Performance of interp_like when converting dfsu to dfs2 for large files #413

rywm-dhi · 2022-09-05T11:12:46Z

Is your feature request related to a problem? Please describe.
Converting large dfsu files to dfs2 seems to take a long time (for a 120mb item, it took roughly 6 hours). I used the following code:

ds = mikeio.read(dfsu_filename, items=item, time=time)
da = ds[item]
g = da.geometry.get_overset_grid(dx=dxdy)
da_grid = da.interp_like(g)

The PC has 64GB memory and it's CPU is: Intel Xeon E5-2650 v4 @ 2.20Ghz.

Describe the solution you'd like
Is there anything I could do to make this run faster?

Describe alternatives you've considered
I haven't tried anything yet.
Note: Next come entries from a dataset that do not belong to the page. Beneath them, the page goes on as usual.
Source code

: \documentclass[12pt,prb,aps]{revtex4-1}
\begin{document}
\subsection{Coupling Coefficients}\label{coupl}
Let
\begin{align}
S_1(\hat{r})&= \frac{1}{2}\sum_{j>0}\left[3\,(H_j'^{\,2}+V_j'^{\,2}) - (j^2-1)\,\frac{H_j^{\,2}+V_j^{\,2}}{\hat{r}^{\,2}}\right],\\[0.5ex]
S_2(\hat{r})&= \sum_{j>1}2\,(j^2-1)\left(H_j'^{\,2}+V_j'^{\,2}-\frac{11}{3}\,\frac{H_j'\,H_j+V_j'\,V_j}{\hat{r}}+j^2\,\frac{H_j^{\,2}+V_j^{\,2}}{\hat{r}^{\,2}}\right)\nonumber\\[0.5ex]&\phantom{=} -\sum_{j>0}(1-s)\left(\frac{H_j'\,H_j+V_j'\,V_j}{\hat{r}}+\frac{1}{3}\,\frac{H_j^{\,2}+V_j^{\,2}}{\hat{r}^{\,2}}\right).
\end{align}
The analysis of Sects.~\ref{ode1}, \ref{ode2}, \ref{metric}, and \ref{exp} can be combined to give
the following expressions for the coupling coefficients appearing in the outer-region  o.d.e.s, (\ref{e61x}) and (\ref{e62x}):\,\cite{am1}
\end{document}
One idea is to vectorize the for loop in "_interp_itemstep".

Additional context
Add any other context or screenshots about the feature request here.

The text was updated successfully, but these errors were encountered:

ecomodeller · 2022-09-05T13:00:04Z

😟6h!

More details needed:

Number of timesteps
Number of elements in the dfsu file
Output grid resolution (dxdy)

@jsmariegaard Do we really need a loop here?

mikeio/mikeio/interpolation.py

Lines 124 to 125 in c06b415

    
           for j in range(ni): 
        
               idat[j] = np.dot(data[elem_ids[j]], weights[j])

rywm-dhi · 2022-09-05T13:12:32Z

Haha, yea it's a long time to match a big file, but hopefully it could be improved nonetheless :) .

Number of timesteps
1 timestep (it's a statistics dfsu file of model results)

Number of elements in the dfsu file
10 871 367

Output grid resolution (dxdy)
1m x 1m

jsmariegaard · 2022-09-05T13:58:01Z

Bummer. It would be very helpful if you could profile it e.g. with cProfile and snakeviz. But that would of course require a smaller file or that you only consider a subset using the area argument...

> pip install snakeviz   

> python -m cProfile -o report.prof myscript.py
> snakeviz report.prof

But you're probably right about the element-loop. It doesn't look healthy.

jsmariegaard · 2022-09-05T14:02:34Z

You could also try with

da_grid = da.interp_like(g, n_nearest=1)

which use nearest point instead of IDW interpolation.

rywm-dhi · 2022-09-05T14:27:52Z

Here's the profile for testing it on a much smaller dfsu (report attached as zip). I'll try a test on a larger file overnight to see how scale might change that.

report.zip

jsmariegaard · 2022-09-05T14:44:39Z

Hmm, yes, the contains() method (to find out if points are inside the mesh) is actually what takes the most time in this case. But closely followed by the dot product. It may be better to set extrapolate=True and then remove points outside the domain afterwards

> da_grid = da.interp_like(g, extrapolation=True)   # will not call contains()

rywm-dhi · 2022-09-06T08:18:26Z

The results from the larger dfsu file are in (no. elements = 3 760 848). It looks like the contains() method is the main culprit. The block taking ~15% is the cKDTree, not _interp_itemstep (which is 3% here).

report.zip

jsmariegaard · 2022-09-06T09:15:56Z

Did you try

 da_grid = da.interp_like(g, extrapolation=True)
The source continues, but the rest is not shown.